• Exercise details: Search through the entries for the word "container" and copy every line that has it.

• Extracted information:
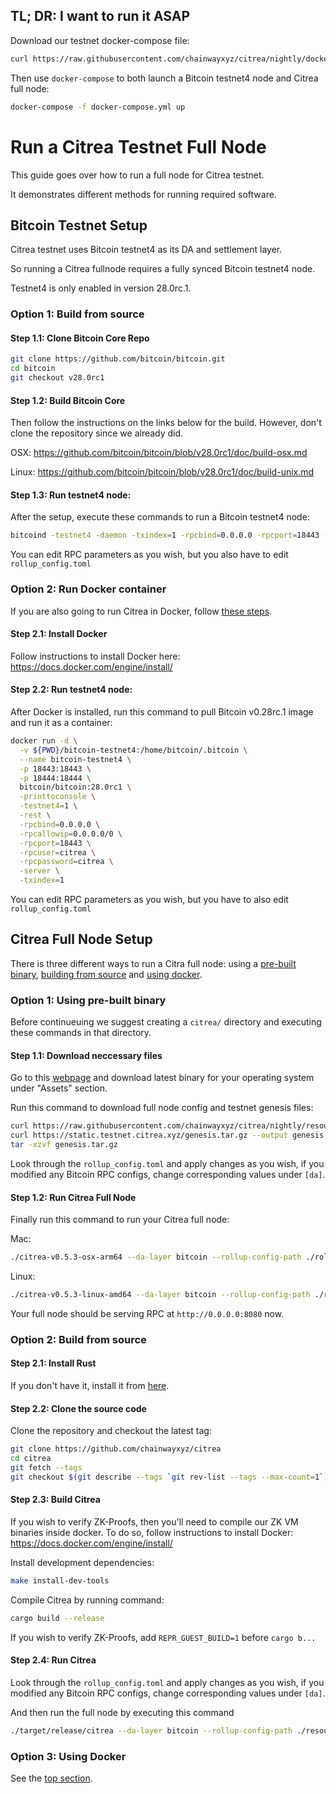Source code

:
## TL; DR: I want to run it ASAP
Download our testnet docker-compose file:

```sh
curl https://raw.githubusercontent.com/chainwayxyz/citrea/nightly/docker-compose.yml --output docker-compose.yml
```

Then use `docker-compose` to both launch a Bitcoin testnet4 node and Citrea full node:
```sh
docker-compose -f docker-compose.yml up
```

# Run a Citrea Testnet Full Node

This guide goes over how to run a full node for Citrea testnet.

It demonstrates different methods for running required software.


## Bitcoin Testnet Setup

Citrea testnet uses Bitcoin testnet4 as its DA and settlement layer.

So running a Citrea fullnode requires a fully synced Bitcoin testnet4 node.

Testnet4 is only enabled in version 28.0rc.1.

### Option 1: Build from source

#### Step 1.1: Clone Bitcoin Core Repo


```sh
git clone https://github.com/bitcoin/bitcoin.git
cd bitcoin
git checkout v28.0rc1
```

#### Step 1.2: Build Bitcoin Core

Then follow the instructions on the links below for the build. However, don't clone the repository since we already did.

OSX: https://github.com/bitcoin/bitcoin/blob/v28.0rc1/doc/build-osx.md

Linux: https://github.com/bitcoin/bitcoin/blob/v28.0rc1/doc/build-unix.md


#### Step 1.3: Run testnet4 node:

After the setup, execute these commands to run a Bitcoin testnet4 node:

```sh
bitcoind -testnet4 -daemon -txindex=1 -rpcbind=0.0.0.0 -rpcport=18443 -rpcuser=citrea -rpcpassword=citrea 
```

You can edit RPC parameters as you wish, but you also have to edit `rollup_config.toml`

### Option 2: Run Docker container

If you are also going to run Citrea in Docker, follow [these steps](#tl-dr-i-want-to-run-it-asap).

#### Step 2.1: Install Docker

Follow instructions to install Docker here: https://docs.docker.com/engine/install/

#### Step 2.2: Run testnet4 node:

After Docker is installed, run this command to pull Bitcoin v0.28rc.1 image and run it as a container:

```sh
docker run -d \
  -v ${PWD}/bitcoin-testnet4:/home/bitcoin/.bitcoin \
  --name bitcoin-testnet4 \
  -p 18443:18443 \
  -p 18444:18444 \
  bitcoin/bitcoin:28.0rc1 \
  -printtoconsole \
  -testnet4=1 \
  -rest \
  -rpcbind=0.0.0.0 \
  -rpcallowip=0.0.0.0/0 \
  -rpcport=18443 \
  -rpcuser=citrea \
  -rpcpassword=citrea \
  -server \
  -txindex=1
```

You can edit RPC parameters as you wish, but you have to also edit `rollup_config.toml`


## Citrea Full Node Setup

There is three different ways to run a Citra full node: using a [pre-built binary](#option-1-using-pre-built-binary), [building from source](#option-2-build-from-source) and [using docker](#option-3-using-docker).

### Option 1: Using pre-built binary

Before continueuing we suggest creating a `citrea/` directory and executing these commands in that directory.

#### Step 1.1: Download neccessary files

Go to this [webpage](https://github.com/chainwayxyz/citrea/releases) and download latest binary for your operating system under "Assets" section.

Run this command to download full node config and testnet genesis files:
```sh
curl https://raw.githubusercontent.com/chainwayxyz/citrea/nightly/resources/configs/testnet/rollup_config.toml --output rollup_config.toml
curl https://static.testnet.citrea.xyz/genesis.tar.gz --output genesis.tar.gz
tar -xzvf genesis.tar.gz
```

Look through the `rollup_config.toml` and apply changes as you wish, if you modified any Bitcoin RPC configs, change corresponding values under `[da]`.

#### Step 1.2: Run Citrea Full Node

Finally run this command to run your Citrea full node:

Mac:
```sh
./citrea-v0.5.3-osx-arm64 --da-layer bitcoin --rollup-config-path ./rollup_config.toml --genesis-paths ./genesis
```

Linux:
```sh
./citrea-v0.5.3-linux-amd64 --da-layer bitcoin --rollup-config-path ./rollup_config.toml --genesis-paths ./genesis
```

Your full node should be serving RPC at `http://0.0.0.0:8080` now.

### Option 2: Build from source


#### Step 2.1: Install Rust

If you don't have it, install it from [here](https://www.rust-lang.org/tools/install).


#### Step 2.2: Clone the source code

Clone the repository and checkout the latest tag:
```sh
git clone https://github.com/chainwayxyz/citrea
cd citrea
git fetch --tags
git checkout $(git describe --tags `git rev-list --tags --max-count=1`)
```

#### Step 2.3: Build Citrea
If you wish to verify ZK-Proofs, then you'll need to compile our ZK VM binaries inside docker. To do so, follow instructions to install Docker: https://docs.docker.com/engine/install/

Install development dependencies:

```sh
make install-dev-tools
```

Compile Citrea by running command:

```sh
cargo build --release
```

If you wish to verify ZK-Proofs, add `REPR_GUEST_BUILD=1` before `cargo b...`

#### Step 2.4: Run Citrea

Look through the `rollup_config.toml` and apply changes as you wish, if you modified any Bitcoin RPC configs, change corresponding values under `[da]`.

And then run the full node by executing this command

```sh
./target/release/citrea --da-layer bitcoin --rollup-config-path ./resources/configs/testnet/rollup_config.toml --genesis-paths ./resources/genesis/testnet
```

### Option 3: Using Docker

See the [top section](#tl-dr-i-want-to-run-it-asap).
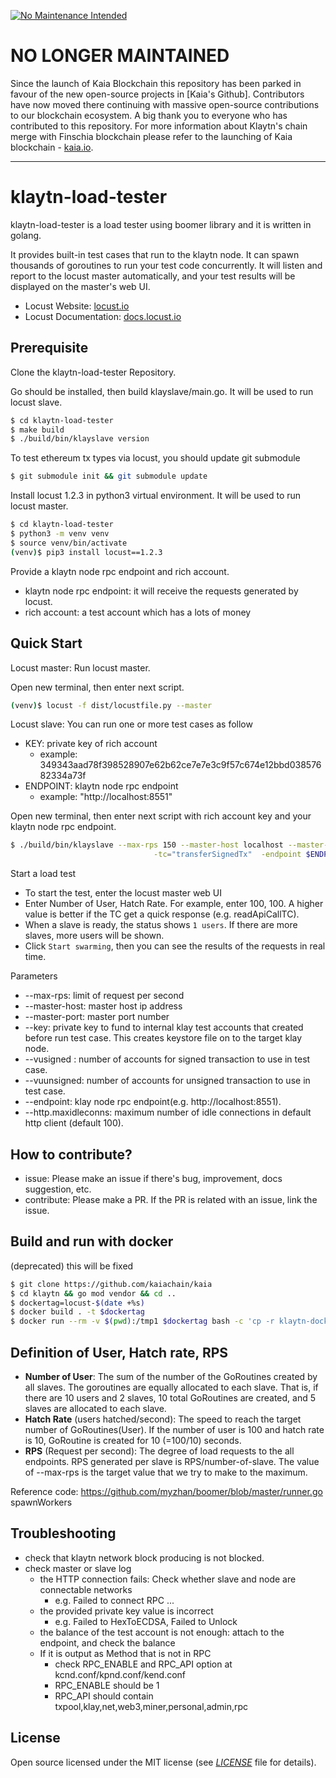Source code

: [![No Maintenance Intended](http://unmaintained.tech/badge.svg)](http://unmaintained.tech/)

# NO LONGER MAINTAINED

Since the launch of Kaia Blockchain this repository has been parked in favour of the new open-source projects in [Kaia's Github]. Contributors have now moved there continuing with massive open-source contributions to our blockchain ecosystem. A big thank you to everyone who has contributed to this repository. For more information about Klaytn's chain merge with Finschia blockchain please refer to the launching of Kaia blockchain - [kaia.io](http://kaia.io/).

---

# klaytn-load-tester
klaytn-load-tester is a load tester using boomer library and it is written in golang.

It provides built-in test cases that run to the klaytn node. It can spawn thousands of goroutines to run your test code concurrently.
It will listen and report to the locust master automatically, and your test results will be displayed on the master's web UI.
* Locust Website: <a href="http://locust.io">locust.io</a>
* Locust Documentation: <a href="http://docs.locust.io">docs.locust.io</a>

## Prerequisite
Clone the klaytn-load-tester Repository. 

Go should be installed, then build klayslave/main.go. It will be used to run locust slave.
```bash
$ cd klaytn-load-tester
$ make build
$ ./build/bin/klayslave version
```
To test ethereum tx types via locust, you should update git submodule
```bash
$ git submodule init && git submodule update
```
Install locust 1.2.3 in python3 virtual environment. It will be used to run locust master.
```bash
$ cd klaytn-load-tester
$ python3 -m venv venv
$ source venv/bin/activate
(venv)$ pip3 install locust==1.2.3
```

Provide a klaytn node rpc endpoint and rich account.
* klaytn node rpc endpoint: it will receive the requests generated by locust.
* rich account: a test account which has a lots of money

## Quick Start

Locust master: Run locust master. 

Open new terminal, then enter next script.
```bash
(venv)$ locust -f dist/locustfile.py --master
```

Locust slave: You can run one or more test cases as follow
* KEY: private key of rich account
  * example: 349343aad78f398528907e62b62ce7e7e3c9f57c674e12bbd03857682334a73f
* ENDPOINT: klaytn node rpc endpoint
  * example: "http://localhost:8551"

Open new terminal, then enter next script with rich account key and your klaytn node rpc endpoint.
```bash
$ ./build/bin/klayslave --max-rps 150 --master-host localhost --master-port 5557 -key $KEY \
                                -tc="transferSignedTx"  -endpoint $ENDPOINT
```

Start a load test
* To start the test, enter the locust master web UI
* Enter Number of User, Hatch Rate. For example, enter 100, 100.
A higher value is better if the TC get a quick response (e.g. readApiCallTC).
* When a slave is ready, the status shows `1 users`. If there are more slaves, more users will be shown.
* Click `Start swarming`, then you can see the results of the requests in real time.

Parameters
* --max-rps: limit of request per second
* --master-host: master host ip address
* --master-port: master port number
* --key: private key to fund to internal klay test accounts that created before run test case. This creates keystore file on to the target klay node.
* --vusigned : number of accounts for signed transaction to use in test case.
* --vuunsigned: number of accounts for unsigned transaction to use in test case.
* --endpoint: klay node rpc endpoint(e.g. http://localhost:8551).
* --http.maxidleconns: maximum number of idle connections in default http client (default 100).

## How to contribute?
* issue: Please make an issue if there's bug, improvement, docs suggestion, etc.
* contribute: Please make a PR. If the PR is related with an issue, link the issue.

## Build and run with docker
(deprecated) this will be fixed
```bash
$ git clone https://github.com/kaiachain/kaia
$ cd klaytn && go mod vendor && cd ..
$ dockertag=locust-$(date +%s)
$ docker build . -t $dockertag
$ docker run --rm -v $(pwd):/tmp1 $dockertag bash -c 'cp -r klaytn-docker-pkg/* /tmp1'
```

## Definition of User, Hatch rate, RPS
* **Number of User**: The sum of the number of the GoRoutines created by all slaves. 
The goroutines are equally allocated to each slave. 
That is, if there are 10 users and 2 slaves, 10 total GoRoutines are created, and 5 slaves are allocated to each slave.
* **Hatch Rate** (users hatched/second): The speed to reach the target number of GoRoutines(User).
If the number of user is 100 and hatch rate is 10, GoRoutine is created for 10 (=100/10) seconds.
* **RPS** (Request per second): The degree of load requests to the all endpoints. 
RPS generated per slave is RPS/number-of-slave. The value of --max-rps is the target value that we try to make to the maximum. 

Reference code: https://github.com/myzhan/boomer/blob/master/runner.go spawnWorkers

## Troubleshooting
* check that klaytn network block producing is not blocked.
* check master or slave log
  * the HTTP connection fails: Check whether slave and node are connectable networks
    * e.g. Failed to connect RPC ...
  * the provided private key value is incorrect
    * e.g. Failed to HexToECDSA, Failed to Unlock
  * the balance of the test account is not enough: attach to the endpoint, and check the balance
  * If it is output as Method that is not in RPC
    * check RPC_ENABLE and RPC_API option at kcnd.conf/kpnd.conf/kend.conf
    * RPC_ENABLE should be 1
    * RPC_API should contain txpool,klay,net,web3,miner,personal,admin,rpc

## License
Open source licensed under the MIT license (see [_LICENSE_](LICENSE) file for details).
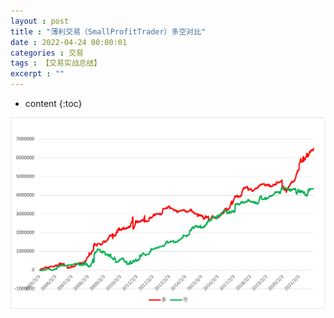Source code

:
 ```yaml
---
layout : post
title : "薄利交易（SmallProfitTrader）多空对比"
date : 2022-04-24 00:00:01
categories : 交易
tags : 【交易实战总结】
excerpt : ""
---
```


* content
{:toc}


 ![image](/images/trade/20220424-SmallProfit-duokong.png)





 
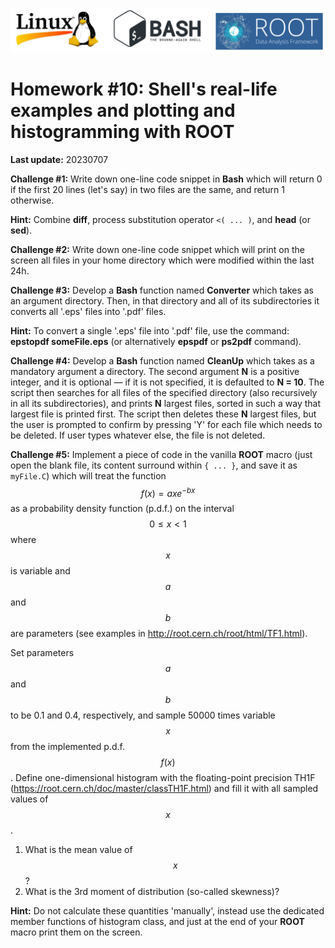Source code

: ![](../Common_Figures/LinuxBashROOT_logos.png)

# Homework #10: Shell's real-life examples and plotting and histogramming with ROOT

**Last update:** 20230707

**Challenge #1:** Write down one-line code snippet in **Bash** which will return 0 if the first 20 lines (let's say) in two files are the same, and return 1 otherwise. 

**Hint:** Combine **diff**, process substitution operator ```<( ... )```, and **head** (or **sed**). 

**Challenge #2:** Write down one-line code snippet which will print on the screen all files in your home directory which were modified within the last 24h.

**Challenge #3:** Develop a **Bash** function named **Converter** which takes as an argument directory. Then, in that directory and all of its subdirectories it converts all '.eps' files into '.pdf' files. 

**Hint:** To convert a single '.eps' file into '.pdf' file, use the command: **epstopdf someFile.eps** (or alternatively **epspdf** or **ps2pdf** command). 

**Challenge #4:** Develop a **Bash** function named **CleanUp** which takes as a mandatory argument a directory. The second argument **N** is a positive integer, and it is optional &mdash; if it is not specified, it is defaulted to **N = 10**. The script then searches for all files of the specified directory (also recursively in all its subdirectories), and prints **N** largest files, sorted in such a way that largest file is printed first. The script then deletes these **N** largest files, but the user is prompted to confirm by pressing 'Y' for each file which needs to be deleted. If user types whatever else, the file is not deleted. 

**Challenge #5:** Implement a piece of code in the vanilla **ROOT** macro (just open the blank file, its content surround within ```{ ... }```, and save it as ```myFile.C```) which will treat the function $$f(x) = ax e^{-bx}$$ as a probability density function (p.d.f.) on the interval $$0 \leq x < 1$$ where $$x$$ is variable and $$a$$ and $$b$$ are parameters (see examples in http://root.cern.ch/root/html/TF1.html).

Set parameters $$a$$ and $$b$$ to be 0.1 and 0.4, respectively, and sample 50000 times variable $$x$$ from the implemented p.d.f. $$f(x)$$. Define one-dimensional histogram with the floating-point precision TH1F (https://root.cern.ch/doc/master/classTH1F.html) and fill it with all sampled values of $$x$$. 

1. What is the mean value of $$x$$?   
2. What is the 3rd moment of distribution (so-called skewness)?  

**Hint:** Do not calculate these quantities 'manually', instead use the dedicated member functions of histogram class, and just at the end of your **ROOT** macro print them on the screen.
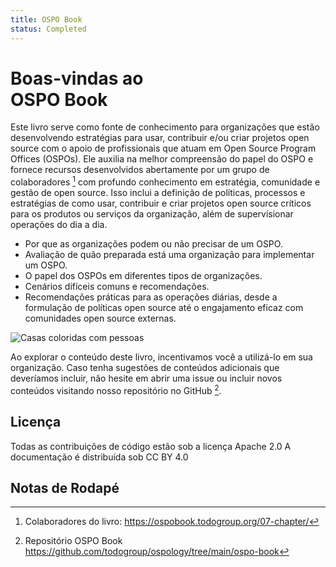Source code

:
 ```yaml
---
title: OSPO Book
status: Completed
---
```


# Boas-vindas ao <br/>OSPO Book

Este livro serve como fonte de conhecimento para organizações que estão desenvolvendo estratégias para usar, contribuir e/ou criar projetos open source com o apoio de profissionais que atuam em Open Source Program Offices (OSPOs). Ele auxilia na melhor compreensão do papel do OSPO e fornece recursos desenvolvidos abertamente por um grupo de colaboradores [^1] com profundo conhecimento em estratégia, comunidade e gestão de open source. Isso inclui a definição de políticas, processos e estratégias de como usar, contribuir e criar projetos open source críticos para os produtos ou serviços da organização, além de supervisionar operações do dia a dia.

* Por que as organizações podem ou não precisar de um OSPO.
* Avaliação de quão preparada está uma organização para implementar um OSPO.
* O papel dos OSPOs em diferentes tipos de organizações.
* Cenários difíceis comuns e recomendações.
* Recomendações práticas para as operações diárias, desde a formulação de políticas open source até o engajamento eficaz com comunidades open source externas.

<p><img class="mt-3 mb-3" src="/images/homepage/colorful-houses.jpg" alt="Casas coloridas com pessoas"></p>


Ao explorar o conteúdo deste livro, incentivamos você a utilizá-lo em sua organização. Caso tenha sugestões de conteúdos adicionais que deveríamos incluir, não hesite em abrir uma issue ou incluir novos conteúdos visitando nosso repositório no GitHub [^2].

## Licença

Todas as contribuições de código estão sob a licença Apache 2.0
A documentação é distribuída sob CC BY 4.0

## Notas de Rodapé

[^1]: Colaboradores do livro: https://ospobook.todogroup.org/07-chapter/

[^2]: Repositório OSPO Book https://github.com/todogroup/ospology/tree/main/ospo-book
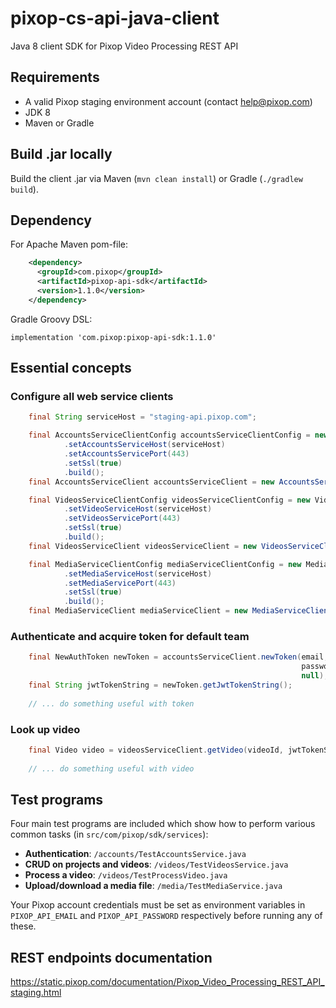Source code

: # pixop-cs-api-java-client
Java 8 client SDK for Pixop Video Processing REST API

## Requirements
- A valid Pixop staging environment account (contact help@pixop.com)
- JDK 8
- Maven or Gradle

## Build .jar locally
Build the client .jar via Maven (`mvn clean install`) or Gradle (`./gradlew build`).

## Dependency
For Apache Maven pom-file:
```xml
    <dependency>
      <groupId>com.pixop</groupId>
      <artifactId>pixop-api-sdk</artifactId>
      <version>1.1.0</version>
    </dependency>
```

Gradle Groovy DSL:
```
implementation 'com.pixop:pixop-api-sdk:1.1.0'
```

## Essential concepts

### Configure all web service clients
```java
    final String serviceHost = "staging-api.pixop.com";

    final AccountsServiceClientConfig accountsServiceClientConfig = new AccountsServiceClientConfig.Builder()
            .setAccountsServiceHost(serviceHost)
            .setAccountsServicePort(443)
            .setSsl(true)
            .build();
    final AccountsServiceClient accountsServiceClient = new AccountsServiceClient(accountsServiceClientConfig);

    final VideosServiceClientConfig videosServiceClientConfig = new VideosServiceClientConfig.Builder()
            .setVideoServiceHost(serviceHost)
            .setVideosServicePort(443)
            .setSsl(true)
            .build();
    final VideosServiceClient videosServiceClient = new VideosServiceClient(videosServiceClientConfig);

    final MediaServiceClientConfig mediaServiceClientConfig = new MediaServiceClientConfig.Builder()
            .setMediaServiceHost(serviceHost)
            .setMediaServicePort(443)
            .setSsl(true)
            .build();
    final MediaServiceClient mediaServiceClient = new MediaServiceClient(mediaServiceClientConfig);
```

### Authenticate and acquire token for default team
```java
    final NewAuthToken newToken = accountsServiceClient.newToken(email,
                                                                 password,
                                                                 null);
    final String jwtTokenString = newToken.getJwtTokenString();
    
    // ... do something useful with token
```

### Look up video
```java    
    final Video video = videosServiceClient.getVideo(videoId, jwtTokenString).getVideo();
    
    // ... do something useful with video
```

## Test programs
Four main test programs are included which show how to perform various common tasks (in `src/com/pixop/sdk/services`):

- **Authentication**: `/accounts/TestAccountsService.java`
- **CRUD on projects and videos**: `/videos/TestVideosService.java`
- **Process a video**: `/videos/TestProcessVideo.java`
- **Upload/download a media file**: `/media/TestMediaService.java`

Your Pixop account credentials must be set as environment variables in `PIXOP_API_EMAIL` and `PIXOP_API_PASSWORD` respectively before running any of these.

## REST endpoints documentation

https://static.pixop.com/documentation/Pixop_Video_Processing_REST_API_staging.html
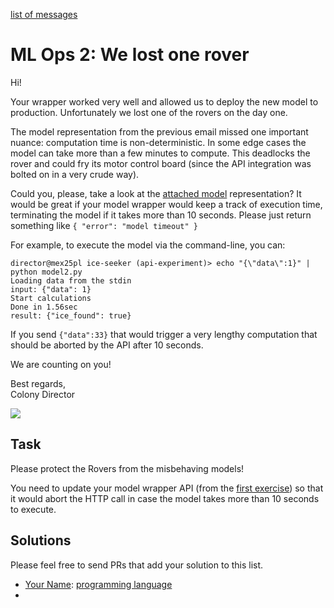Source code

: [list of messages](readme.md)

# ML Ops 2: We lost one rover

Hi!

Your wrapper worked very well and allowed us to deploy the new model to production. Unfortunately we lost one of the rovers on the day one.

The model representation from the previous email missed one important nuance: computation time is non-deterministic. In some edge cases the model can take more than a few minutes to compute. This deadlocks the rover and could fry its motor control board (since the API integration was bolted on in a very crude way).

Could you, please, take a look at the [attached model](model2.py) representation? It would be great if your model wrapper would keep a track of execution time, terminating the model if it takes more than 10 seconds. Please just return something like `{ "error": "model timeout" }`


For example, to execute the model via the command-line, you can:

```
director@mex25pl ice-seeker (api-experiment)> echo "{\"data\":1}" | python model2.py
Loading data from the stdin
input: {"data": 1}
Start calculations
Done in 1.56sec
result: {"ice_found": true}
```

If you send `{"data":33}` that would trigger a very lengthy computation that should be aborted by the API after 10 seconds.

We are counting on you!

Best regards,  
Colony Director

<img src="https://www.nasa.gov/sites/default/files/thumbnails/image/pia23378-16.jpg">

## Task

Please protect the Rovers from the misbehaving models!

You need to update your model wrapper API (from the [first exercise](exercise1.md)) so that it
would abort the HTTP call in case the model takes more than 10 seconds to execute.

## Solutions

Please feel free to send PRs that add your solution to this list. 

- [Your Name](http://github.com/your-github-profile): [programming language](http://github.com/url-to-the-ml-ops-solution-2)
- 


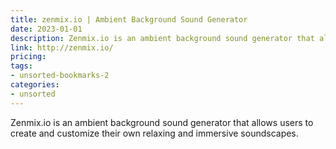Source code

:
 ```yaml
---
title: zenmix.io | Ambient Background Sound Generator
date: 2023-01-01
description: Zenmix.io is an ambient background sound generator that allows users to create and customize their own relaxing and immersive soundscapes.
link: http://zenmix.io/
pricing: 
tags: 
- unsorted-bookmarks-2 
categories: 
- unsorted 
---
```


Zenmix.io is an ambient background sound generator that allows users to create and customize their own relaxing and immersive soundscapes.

• Answer area:
### Option 2: Run Docker container
After Docker is installed, run this command to pull Bitcoin v0.28rc.1 image and run it as a container:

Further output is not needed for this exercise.